# [TASK REQUIREMENTS]
Scan the listing below for the word "public" and copy every line where it occurs.

# [MATERIAL FOR THE TASK]
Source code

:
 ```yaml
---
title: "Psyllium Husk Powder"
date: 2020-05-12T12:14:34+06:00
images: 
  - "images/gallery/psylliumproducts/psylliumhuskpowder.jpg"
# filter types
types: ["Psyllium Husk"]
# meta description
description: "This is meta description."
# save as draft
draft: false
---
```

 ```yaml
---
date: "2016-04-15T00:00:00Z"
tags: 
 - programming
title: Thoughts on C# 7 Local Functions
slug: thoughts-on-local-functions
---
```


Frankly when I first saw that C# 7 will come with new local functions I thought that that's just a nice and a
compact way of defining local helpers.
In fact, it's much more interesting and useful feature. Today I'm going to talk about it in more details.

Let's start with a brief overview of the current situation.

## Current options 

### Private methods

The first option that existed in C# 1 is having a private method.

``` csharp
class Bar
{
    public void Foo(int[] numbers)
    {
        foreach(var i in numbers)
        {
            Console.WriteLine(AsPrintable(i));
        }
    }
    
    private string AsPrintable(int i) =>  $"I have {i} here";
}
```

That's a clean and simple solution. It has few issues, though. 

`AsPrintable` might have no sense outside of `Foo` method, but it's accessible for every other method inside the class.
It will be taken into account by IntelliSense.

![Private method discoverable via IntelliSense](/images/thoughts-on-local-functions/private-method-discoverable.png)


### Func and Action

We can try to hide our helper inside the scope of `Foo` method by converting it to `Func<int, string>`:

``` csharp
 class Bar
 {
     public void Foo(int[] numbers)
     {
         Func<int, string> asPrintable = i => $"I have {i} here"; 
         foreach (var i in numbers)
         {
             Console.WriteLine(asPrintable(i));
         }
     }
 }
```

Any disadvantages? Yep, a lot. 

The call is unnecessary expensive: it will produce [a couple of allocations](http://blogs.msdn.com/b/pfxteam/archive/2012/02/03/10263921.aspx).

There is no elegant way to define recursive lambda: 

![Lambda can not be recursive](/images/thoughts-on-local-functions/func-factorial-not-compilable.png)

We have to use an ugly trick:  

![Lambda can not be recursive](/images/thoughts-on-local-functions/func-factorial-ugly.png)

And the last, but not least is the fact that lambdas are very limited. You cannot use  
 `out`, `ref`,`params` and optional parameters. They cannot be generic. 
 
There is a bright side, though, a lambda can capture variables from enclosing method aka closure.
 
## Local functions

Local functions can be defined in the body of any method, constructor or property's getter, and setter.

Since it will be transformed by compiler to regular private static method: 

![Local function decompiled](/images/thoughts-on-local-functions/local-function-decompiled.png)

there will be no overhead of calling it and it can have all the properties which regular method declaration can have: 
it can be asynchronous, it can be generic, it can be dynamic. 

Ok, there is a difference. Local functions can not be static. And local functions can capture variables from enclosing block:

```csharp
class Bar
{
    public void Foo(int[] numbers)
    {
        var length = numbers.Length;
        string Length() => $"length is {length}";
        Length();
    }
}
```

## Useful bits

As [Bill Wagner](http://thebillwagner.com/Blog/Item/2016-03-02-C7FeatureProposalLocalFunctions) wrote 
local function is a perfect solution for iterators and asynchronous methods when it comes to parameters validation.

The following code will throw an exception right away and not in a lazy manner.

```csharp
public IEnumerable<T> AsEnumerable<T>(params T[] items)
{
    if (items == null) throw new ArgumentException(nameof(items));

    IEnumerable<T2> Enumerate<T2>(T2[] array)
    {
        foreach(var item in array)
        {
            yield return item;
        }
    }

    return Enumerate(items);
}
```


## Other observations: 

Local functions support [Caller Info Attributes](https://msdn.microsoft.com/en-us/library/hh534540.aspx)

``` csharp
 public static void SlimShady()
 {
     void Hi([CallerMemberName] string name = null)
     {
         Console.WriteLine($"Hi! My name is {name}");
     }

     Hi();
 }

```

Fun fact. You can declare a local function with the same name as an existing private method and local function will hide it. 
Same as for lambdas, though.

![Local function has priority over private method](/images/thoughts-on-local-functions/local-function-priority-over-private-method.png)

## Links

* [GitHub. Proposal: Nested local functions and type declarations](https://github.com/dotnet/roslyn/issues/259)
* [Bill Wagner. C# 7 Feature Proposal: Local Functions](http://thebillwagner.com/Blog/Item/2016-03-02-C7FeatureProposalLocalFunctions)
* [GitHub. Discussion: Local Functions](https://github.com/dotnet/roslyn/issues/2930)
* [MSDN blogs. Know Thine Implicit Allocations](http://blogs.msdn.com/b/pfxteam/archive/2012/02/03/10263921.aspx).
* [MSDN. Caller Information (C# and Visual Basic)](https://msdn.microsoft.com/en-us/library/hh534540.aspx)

# [ANSWER TO THE EXERCISE]
    public void Foo(int[] numbers)
     public void Foo(int[] numbers)
    public void Foo(int[] numbers)
public IEnumerable<T> AsEnumerable<T>(params T[] items)
 public static void SlimShady()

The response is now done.